3 Common Mistakes You're Making While Doing a Pull-Up — Straight From a Gym Pro
If there's one workout move that sends me into a nervous frenzy, it's a pull-up. My fear of the upper-body movement might go back to high school days of physical fitness tests or walking into a dorm room in college and spotting a pull-up bar in a door frame. Whatever the reason may be, I've always felt like every pull-up I attempted was riddled with errors.
To help me — and I suspect most others with my fear — remedy these mistakes and master a pull-up, I spoke to a total gym pro, certified personal trainer and district fitness manager at Crunch Fitness Mauro S. Maietta for the three most common mistakes he spots at the gym. After getting his quick fixes, I'm lacing up my trainers like the UA HOVR™ Rise 2 Training Shoes ($100), installing my own pull-up bar in my door frame (take that college, dorm room!), and facing my fears.
Mistake #1: Half reps or failure to train through full range of motion
Why it's a problem: "Pull-ups engage a host of upper body muscles and your trunk," explained Maietta. "Failure to train through a full rep range or dead hang position limits the effectiveness of the exercise. Plus, half reps put added incorrect stress on the biceps and often lead to neck strain and overuse."
Quick fix: Break your sets into smaller groups, suggested Maietta. Instead of eight or more reps without full range of motion, train one to two reps at a time with 10-15 seconds of rest. "Turn one set of eight half reps into four sets of two full reps," he said.
Mistake #2: Holding the bar too wide
Why it's a problem: "Gripping the bar too wide often leads to pain and overuse injuries in the shoulders and elbows," he said. What's more, this actually can promote problem one of half reps, as you are unable to fully extend at the shoulder and elbow when gripping the bar too wide.

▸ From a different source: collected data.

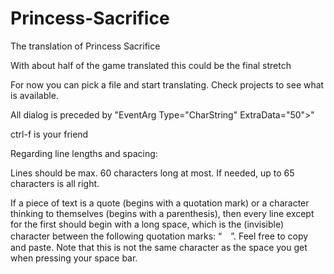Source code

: # Princess-Sacrifice
The translation of Princess Sacrifice

With about half of the game translated this could be the final stretch 

For now you can pick a file and start translating. Check projects to see what is available.

All dialog is preceded by "EventArg Type="CharString" ExtraData="50">"

ctrl-f is your friend

Regarding line lengths and spacing:

Lines should be max. 60 characters long at most. If needed, up to 65 characters is all right.

If a piece of text is a quote (begins with a quotation mark) or a character thinking to themselves (begins with a parenthesis), then every line except for the first should begin with a long space, which is the (invisible) character between the following quotation marks: “　”. Feel free to copy and paste. Note that this is not the same character as the space you get when pressing your space bar.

Quick fix: Maietta said it's best to grip the bar just outside shoulder width and bend your elbows and bring your hands up to chest level. He added that you can find your unique hand position when performing a pull-up.
Mistake #3: Trying pull-ups before you should
Why it's a problem: "Forcing pull-ups into your fitness program before you are ready can lead to a host of injuries including muscle strains in the neck, shoulder, rotator cuff, back, arms, and the list goes on and on," Maietta said. Not only can injuries, well, harm you, but having bad form or trying too advanced of movements too soon can dramatically turn you off to the workout in the future. (This editor may or may not be raising her hand in guilt right now!)
Quick fix: But don't think that just because you can't do a pull-up yet doesn't mean you can't work up to it. "Build up your strength using the lat pull-down machine, and train your pull-ups from the top down to build up your capacity," suggested Maietta. Start at the top of the pull-up range of motion by jumping up to the top of the bar, and slowly lower yourself to the bottom of the range of motion, he added. "This trains the eccentric part of the pull-up and prepares your strength capacity for future pull-downs," he said. "Concurrently, train your lat pull-down through lower rep ranges and heavier weights with greater than 90-second rest periods."